Gedichten Gezongen uit 2004 kent een uiteenlopende selectie van gedichten, zoals het vrolijk gezongen Twee koningskinderen van Gerrit Komrij. Of van de op Sint Maarten wonende Ruby Bute over de dakloze Cynthia onder de titel She walks the streets, in een bluesy compositie die Jannah met haar kristalheldere stem zingt. Ook Surinaamse en Zuid-Afrikaanse dichtkunst komt in haar muziek terug.
Dakloze vrouw
Het publiek is er van onder de indruk, merkt ze. ‘Ik krijg daar veel van terug’, zegt Jannah.

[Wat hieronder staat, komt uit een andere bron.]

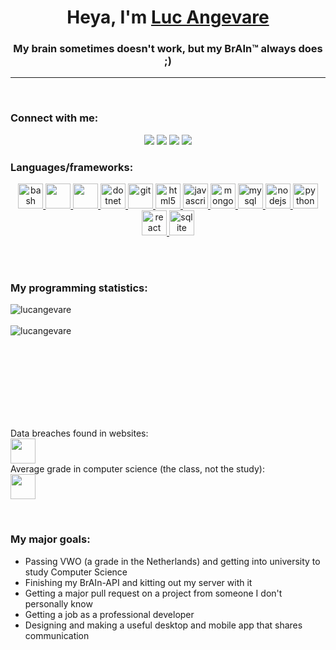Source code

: <h1 align="center">Heya, I'm <a href="https://lucangevare.github.io">Luc Angevare</a></h1>
<h3 align="center">My brain sometimes doesn't work, but my BrAIn&trade; always does ;)</h3>
<hr><br>
</p>

<h3 align="left">Connect with me:</h3>
<p align="center"><a href="https://www.instagram.com/lucangevare/" target="_blank"><img src="https://img.icons8.com/fluent/40/000000/instagram-new.png"/></a> <a href="https://stackoverflow.com/users/8294421/luc-angevare" target="_blank"><img src="https://img.icons8.com/color/40/000000/stackoverflow.png"/></a> <a href="https://t.me/LucAngevare" target="_blank"><img src="https://img.icons8.com/fluent/40/000000/telegram-app.png"/></a> <a href="mailto:lucangevare@gmail.com"><img src="https://img.icons8.com/fluent/40/000000/email-open.png"/><a/></p>

<h3 align="left">Languages/frameworks:</h3>
<p align="center"> <a href="https://www.gnu.org/software/bash/" target="_blank"> <img src="https://www.vectorlogo.zone/logos/gnu_bash/gnu_bash-icon.svg" alt="bash" width="40" height="40"/> </a> <a href="https://www.w3schools.com/cpp/" target="_blank"> <img src="https://img.icons8.com/color/48/000000/c-plus-plus-logo.png" width="40" height="40"/> </a> <a href="https://www.w3schools.com/css/" target="_blank"> <img src="https://img.icons8.com/color/48/000000/css3.png" width="40" height="40"/> </a> <a href="https://dotnet.microsoft.com/" target="_blank"> <img src="https://cdn.icon-icons.com/icons2/2415/PNG/512/dot_net_plain_wordmark_logo_icon_146545.png" alt="dotnet" width="40" height="40"/> </a><a href="https://git-scm.com/" target="_blank"> <img src="https://www.vectorlogo.zone/logos/git-scm/git-scm-icon.svg" alt="git" width="40" height="40"/> </a> <a href="https://www.w3.org/html/" target="_blank"> <img src="https://img.icons8.com/color/48/000000/html-5.png" alt="html5" width="40" height="40"/> </a> <a href="https://developer.mozilla.org/en-US/docs/Web/JavaScript" target="_blank"> <img src="https://img.icons8.com/color/48/000000/javascript.png" alt="javascript" width="40" height="40"/> </a> <a href="https://www.mongodb.com/" target="_blank"> <img src="https://img.icons8.com/color/48/000000/mongodb.png" alt="mongodb" width="40" height="40"/> </a> <a href="https://www.mysql.com/" target="_blank"> <img src="https://img.icons8.com/ios-filled/50/000000/mysql-logo.png" alt="mysql" width="40" height="40"/> </a> <a href="https://nodejs.org" target="_blank"> <img src="https://img.icons8.com/color/48/000000/nodejs.png" alt="nodejs" width="40" height="40"/> </a> <a href="https://www.python.org" target="_blank"> <img src="https://img.icons8.com/color/48/000000/python.png" alt="python" width="40" height="40"/> </a> <a href="https://reactjs.org/" target="_blank"> <img src="https://img.icons8.com/dusk/64/000000/react.png" alt="react" width="40" height="40"/> </a> <a href="https://www.sqlite.org/" target="_blank"> <img src="https://www.vectorlogo.zone/logos/sqlite/sqlite-icon.svg" alt="sqlite" width="40" height="40"/> </a> <a href="https://www.wxwidgets.org/" target="_blank"></a></p>
<br><br>
<h3 align="left">My programming statistics:</h3>
<img align="left" src="https://github-readme-stats.vercel.app/api/top-langs?username=lucangevare&show_icons=true&locale=en&hide=CSS" alt="lucangevare" />
<br><br>
<img align="left" src="https://github-readme-stats.vercel.app/api?username=lucangevare&show_icons=true&locale=en" alt="lucangevare"/>

<br><br><br><br><br><br><br><br>
<p>Data breaches found in websites:<br><img src="https://img.icons8.com/color/48/000000/4-c.png" width="40" height="40"/><br>
Average grade in computer science (the class, not the study):<br><img src="https://img.icons8.com/emoji/48/000000/keycap-10-emoji.png" width="40" height="40"/>
</p><br>

<h3 align="left">My major goals:</h3>
<ul>
<li>Passing VWO (a grade in the Netherlands) and getting into university to study Computer Science</li>
<li>Finishing my BrAIn-API and kitting out my server with it</li>
<li>Getting a major pull request on a project from someone I don't personally know</li>
<li>Getting a job as a professional developer</li>
<li>Designing and making a useful desktop and mobile app that shares communication</li>
</ul>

Zoals die keer dat ze een gedicht van Hans Andreus, Voor een dag van morgen, zong. De tranen liepen over de wangen van een mevrouw. Rechts vooraan zat ze, weet Jannah nog goed. ‘Dan wil je zo iemand troosten, ik heb haar nog gezocht. Na de pauze was ze weg. Ik had wel een arm om haar heen willen slaan, en haar de cd meegeven.’
Dat gedicht van Andreus is haar op een speciale manier aangereikt, zegt ze. ‘Ik zat op de bus te wachten bij Hoog Catharijne met mijn boodschappentassen. Een jonge dakloze vrouw vroeg of ze een lied mocht zingen of een gedicht mocht voordragen, voor een maaltijd. Ik, als echte poëziefan, koos natuurlijk voor het gedicht. En daar zat ik dus, met mijn boodschappentassen, te luisteren.’ Het gedicht begint met de volgende zinnen:
Wanneer ik morgen doodga,
vertel dan aan de bomen
hoeveel ik van je hield.
Vertel het aan de wind,
die in de bomen klimt
of uit de takken valt,
hoeveel ik van je hield.
Jannah: ‘Het was een prachtig gedicht. Ik kende het niet, ook de dichter Hans Andreus kende ik niet. Als u wilt kan ik het voor u opschrijven, zei ze tegen me. Het was ook alsof ik die vrouw moest tegenkomen. Alles klopte, ik zat te wachten op de bus, ze vraagt of ik een gedicht wil horen. Ze stelt voor het voor me op te schrijven en je voelt het al: in mijn boodschappentas zaten een blocnote en een pen, die had ik als laatste gekocht. Daarna kwam de bus, ik stapte in en toen de deuren dicht gingen, keek ik om en was ze weg.’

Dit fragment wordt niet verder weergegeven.